Thursday, October 11, 2007

Finishing, Frogging, etc.

So my Plum Pullover is very nearly complete, just have two ends to weave in, a good blocking in my sample size of Soak, which I may buy a full bottle of when I purchase my Addis, and then some embellishments. And maybe something with the neck, Lee doesn't like it. Says it looks unfinished. I kinda like it the way it is, so I'm waiting until it's blocked to make a decision. The Lace Rib Raglan has sleeves attached (it's a bottom-up with minimal seaming) and I grafted the sleeves already to give the DPNs back to Blaze and take the stitch holding cord from my Needlemaster set and give that back to the MS3 where it belongs. Now I just need to finish the collar and it's done too, except the whole blocking thing. So blocking extravaganza probably tomorrow night so I can wear the Plum Pullover around on Saturday and decide if I like it or not.

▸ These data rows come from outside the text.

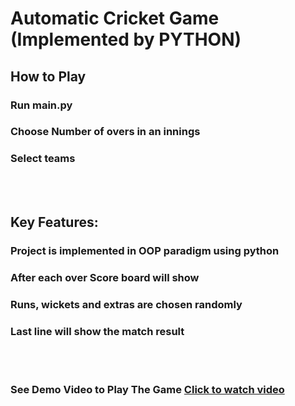 # Automatic Cricket Game (Implemented by PYTHON)

## How to Play
### Run main.py
### Choose Number of overs in an innings
### Select teams  
<br></br>
## Key Features:
### Project is implemented in OOP paradigm using python
### After each over Score board will show
### Runs, wickets and extras are chosen randomly
### Last line will show the match result

<br></br>
### See Demo Video to Play The Game [Click to watch video](https://drive.google.com/file/d/1AOgcnr-BIbo7VHbwIg-TM9S0zfZ4EyHk/view)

I'm currently in a bout of wanting to finish things as I got the yarn for the Secret of Chrysopolis in the mail yesterday and I really want to start it, and I'm going to Disney on the 19th and I'd like to wear my MS3 while I'm there. We're doing a fancy-ish dinner, so I want to wear that with my Tempting. I'll also have the Lace Rib Raglan to wear during the day, and hopefully my Blaze too. Lee will be wearing his nice new black dress socks to the dinner thing too, as long as I finish the second one by then. I'm casting on for it tonight.

And the Bamboozled Socks. I grabbed some stash yarn that I've been trying to use for FOREVER and was finally using it in a way that looked good. So, I've got the cuff done and I'm almost done with the heel flap, and I try it on. No go. Confused am I, as I usually use the same size needles and a 60 or 64 stitch pattern. This is a 60 stitch rib, so it should fit. Ummm....? So I had the Essential for Lee's socks with me. I pull it out to check the yarn. Yeah, the stash yarn is most definitely thinner. So that's why it doesn't fit. A'frogging we will go...

I love the yarn or it would be a present for my sister. It would make perfect hiking socks and it's highly variegated, so just plain stockinette would be good too. I think I will make myself some plain stockinette hiking socks with some ribbing on the cuff. Lee's getting a pair out of the same yarn, different colorway. I think that's where all the yarn is going, actually, since it's too thin to really use in any patterns out there. Unless I go up a needle size, but it would be not good fabric then.

Monday, October 8, 2007

Picture Time

This is the body of my Lace Rib Raglan, a test knit for Chrissy Gardiner of Gardiner Yarn Works. Pretty simple stockinette for the most part, done in the round so very little finishing, with some nice lace ribbing at the bottom, collar, and on the sleeves. Very cute, can't wait to finish!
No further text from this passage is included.